# UK TiVo (original) - any use?



## GDT (Mar 24, 2002)

I've an old original UK TiVo gathering dust - it's completely unmodified, but was still going strong before I turned it off last year with the loss of EPG. Is this any use to anyone before I take it to the big recycling centre in the sky?


----------



## AMc (Mar 22, 2002)

It can ride again with the AltEPG http://www.tivoland.com/forum/viewforum.php?f=8
They do fetch some money on ebay if you can be bothered - if you post a general location then someone on here may take it off your hands.
Don't skip it!


----------



## spitfires (Dec 19, 2006)

GDT said:


> take it to the big recycling centre in the sky?


As AMc says, don't skip it - someone on here will galdly take it from you. What town are you in?


----------



## GDT (Mar 24, 2002)

Well, if anyone is in the Ipswich area, they are welcome to come and collect it!


----------



## fyrstyk (Jan 4, 2012)

Hi GDT

Funnily enough I pulled my tivo out of the attic today and it's dead.....

Memory error 

I live near Mendlesham so not too far from Ipswich if it's looking for a home. I'd really appreciate it!

Thanks

Glen


----------



## spitfires (Dec 19, 2006)

^ are you for real fyrstyk? That post doesn't 'smell' right.


----------



## fyrstyk (Jan 4, 2012)

Spitfires, have you got a cold, my previous post does smell right 

I found out about the ALTepg service, and thought I'd give it a go. I came on today to help jog my memory on reconfiguring the IP of my TurboNet card as I wanted to see if I could telnet to the tivo. 

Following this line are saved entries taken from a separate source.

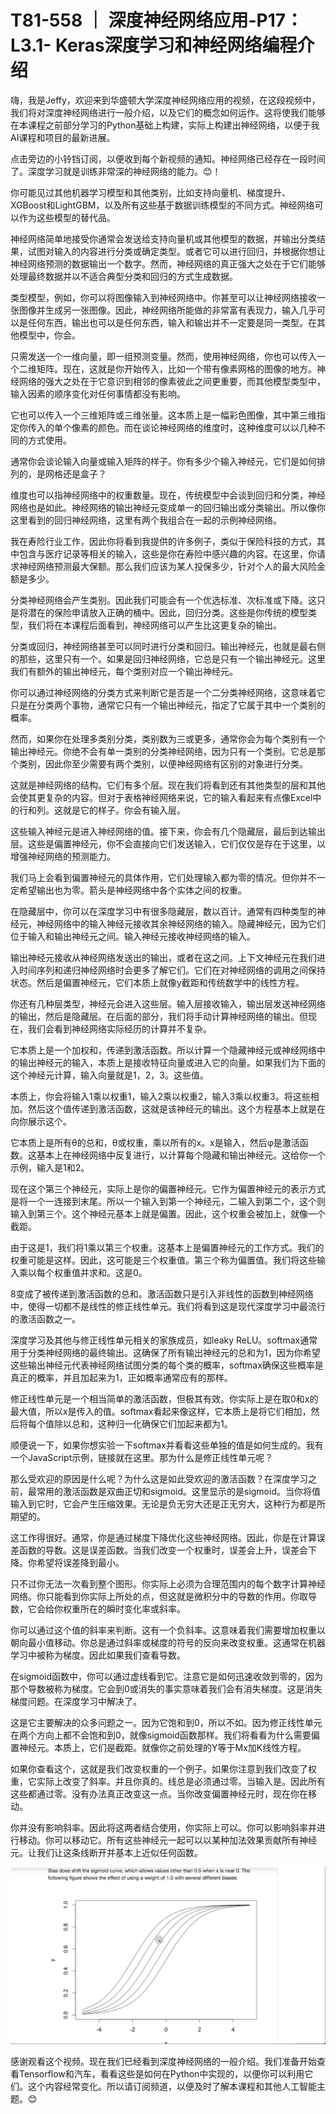 # T81-558 ｜ 深度神经网络应用-P17：L3.1- Keras深度学习和神经网络编程介绍 

嗨，我是Jeffy，欢迎来到华盛顿大学深度神经网络应用的视频，在这段视频中，我们将对深度神经网络进行一般介绍，以及它们的概念如何运作。这将使我们能够在本课程之前部分学习的Python基础上构建，实际上构建出神经网络，以便于我AI课程和项目的最新进展。

点击旁边的小铃铛订阅，以便收到每个新视频的通知。神经网络已经存在一段时间了。深度学习就是训练非常深的神经网络的能力。😊！[](img/8444b070a2a80e4ecb951689e6339e17_1.png)

你可能见过其他机器学习模型和其他类别，比如支持向量机、梯度提升、XGBoost和LightGBM，以及所有这些基于数据训练模型的不同方式。神经网络可以作为这些模型的替代品。

神经网络简单地接受你通常会发送给支持向量机或其他模型的数据，并输出分类结果，试图对输入的内容进行分类或确定类型。或者它可以进行回归，并根据你想让神经网络预测的数据输出一个数字。然而，神经网络的真正强大之处在于它们能够处理最终数据并以不适合典型分类和回归的方式生成数据。

类型模型，例如，你可以将图像输入到神经网络中。你甚至可以让神经网络接收一张图像并生成另一张图像。因此，神经网络所能做的非常富有表现力，输入几乎可以是任何东西，输出也可以是任何东西，输入和输出并不一定要是同一类型。在其他模型中，你会。

只需发送一个一维向量，即一组预测变量。然而，使用神经网络，你也可以传入一个二维矩阵。现在，这就是你开始传入，比如一个带有像素网格的图像的地方。神经网络的强大之处在于它意识到相邻的像素彼此之间更重要，而其他模型类型中，输入因素的顺序变化对任何事情都没有影响。

它也可以传入一个三维矩阵或三维张量。这本质上是一幅彩色图像，其中第三维指定你传入的单个像素的颜色。而在谈论神经网络的维度时，这种维度可以以几种不同的方式使用。

通常你会谈论输入向量或输入矩阵的样子。你有多少个输入神经元，它们是如何排列的，是网格还是盒子？

维度也可以指神经网络中的权重数量。现在，传统模型中会谈到回归和分类，神经网络也是如此。神经网络的输出神经元变成单一的回归输出或分类输出。所以像你这里看到的回归神经网络，这里有两个我组合在一起的示例神经网络。

我在寿险行业工作，因此你将看到我提供的许多例子，类似于保险科技的方式，其中包含与医疗记录等相关的输入，这些是你在寿险中感兴趣的内容。在这里，你请求神经网络预测最大保额。那么我们应该为某人投保多少，针对个人的最大风险金额是多少。

分类神经网络会产生类别。因此我们可能会有一个优选标准、次标准或下降。这只是将潜在的保险申请放入正确的桶中。因此，回归分类。这些是你传统的模型类型，我们将在本课程后面看到，神经网络可以产生比这更复杂的输出。

分类或回归，神经网络甚至可以同时进行分类和回归。输出神经元，也就是最右侧的那些，这里只有一个。如果是回归神经网络，它总是只有一个输出神经元。这里我们有额外的输出神经元，每个类别对应一个输出神经元。

你可以通过神经网络的分类方式来判断它是否是一个二分类神经网络，这意味着它只是在分类两个事物，通常它只有一个输出神经元，指定了它属于其中一个类别的概率。

然而，如果你在处理多类别分类，类别数为三或更多，通常你会为每个类别有一个输出神经元。你绝不会有单一类别的分类神经网络，因为只有一个类别。它总是那个类别，因此你至少需要有两个类别，以便神经网络有区别的对象进行分类。

这就是神经网络的结构。它们有多个层。现在我们将看到还有其他类型的层和其他会使其更复杂的内容。但对于表格神经网络来说，它的输入看起来有点像Excel中的行和列。这就是它的样子。你会有输入层。

这些输入神经元是进入神经网络的值。接下来，你会有几个隐藏层，最后到达输出层。这些是偏置神经元，你不会直接向它们发送输入，它们仅仅是存在于这里，以增强神经网络的预测能力。

我们马上会看到偏置神经元的具体作用，它们处理输入都为零的情况。但你并不一定希望输出也为零。箭头是神经网络中各个实体之间的权重。

在隐藏层中，你可以在深度学习中有很多隐藏层，数以百计。通常有四种类型的神经元，神经网络中的输入神经元接收其余神经网络的输入。隐藏神经元，因为它们位于输入和输出神经元之间。输入神经元接收神经网络的输入。

输出神经元接收从神经网络发送出的输出，或者在这之间。上下文神经元在我们进入时间序列和递归神经网络时会更多了解它们。它们在对神经网络的调用之间保持状态。然后是偏置神经元，它们本质上就像y截距和传统数学中的线性方程。

你还有几种层类型，神经元会进入这些层。输入层接收输入，输出层发送神经网络的输出，然后是隐藏层。在后面的部分，我们将手动计算神经网络的输出。但现在，我们会看到神经网络实际经历的计算并不复杂。

它本质上是一个加权和，传递到激活函数。所以计算一个隐藏神经元或神经网络中的输出神经元的输入，本质上是接收特征向量或进入它的向量。如果我们为下面的这个神经元计算，输入向量就是1，2，3。这些值。

本质上，你会将输入1乘以权重1，输入2乘以权重2，输入3乘以权重3。将这些相加。然后这个值传递到激活函数，这就是该神经元的输出。这个方程基本上就是在向你展示这个。

它本质上是所有θ的总和，θ或权重，乘以所有的x。x是输入，然后φ是激活函数。这基本上在神经网络中反复进行，以计算每个隐藏和输出神经元。这给你一个示例，输入是1和2。

现在这个第三个神经元，实际上是你的偏置神经元。它作为偏置神经元的表示方式是将一个一连接到末尾。所以一个输入到第一个神经元，二输入到第二个，这个则输入到第三个。这个神经元基本上就是偏置。因此，这个权重会被加上，就像一个截距。

由于这是1，我们将1乘以第三个权重。这基本上是偏置神经元的工作方式。我们的权重可能是这样。因此，这可能是三个权重值。第三个称为偏置值。我们将这些输入乘以每个权重值并求和。这是0。

8变成了被传递到激活函数的总和。激活函数只是引入非线性的函数到神经网络中，使得一切都不是线性的修正线性单元。我们将看到这是现代深度学习中最流行的激活函数之一。

深度学习及其他与修正线性单元相关的家族成员，如leaky ReLU。softmax通常用于分类神经网络的最终输出。这确保了所有输出神经元的总和为1，因为你希望这些输出神经元代表神经网络试图分类的每个类的概率，softmax确保这些概率是真正的概率，并且加起来为1，正如概率通常应有的那样。

修正线性单元是一个相当简单的激活函数，但极其有效。你实际上是在取0和x的最大值，所以x是传入的值。softmax看起来像这样，它本质上是将它们相加，然后将每个值除以总和，这种归一化确保它们加起来都为1。

顺便说一下，如果你想实验一下softmax并看看这些单独的值是如何生成的。我有一个JavaScript示例，链接就在这里。那为什么是修正线性单元呢？

那么受欢迎的原因是什么呢？为什么这是如此受欢迎的激活函数？在深度学习之前，最常用的激活函数是双曲正切和sigmoid。这里显示的是sigmoid。当你将值输入到它时，它会产生压缩效果。无论是负无穷大还是正无穷大，这种行为都是所期望的。

这工作得很好。通常，你是通过梯度下降优化这些神经网络。因此，你是在计算误差函数的导数。这是误差函数。当我们改变一个权重时，误差会上升，误差会下降。你希望将误差降到最小。

只不过你无法一次看到整个图形。你实际上必须为合理范围内的每个数字计算神经网络。你只能看到你实际上所处的点，但这就是微积分中的导数的作用。你取导数，它会给你权重所在的瞬时变化率或斜率。

你可以通过这个值的斜率来判断。这有一个负斜率。这意味着我们需要增加权重以朝向最小值移动。你总是通过斜率或梯度的符号的反向来改变权重。这通常在机器学习中被称为梯度。因此如果我们查看导数。

在sigmoid函数中，你可以通过虚线看到它。注意它是如何迅速收敛到零的，因为那个导数被称为梯度。它会到0或消失的事实意味着我们会有消失梯度。这是消失梯度问题。在深度学习中解决了。

这是它主要解决的众多问题之一。因为它饱和到0，所以不如。因为修正线性单元在两个方向上都不会饱和到0，就像sigmoid函数那样。我们将看看为什么需要偏置神经元。本质上，它们是截距。就像你之前处理的Y等于Mx加K线性方程。

如果你查看这个，这就是我们改变权重的一个例子。如果你注意到我们改变了权重，它实际上改变了斜率。并且你真的。线总是必须通过零。当输入是。因此所有这些都通过零。没有办法真正改变这一点。当你改变偏置神经元时，现在你在移动。

你并没有影响斜率。因此将这两者结合使用，你实际上可以。你可以影响斜率并进行移动。你可以移动它。所有这些神经元一起可以以某种加法效果贡献所有神经元。让我们让这条线断开并基本上近似任何函数。

![](img/8444b070a2a80e4ecb951689e6339e17_3.png)

感谢观看这个视频。现在我们已经看到深度神经网络的一般介绍。我们准备开始查看Tensorflow和汽车，看看这些是如何在Python中实现的，以便你可以利用它们。这个内容经常变化。所以请订阅频道，以便及时了解本课程和其他人工智能主题。😊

I fitted the 16mb (taking the tivo to 32mb) upgrade a long time ago, and haven't touched the Tivo since I gave up on sky, and then started to use Windows Media Centre with two freeviwew tuners. Gave up on that when my tuners were not compatible with vista and have been without a PVR for a while. Tried to resurrect the tivo today, and then realised that the tivo wouldn't boot, and it kept resetting. Connected console to the serial port, and hey presto, memory error.

I have been a member on here for a while, but couldn't remember my old username, it could have been one of 3, and I couldn't search the user list without loging in. I have now found it. Have a look if you wish - SpicyHedgehog. Biography and custom user tag changed so you can verify. Send me a PM if you wish. 

How much more real would you like. I remember the tivo community being a friendly one..... my how things have changed.

Glen


----------



## spitfires (Dec 19, 2006)

Sorry it was your "memory error" message which seemed rather odd - never seen one of those! But I didn't know you had welded-on extra memory (  ) and were logging in via the serial port, and are therefore rather more experienced than would be expected of a new registrant in their first post  . I apologise for doubting your bona fides.


----------



## fyrstyk (Jan 4, 2012)

No probs.

Memory was soldered on with a very fine tipped iron, laser.com do still list the kit, but to be honest a chachecard is a better bet.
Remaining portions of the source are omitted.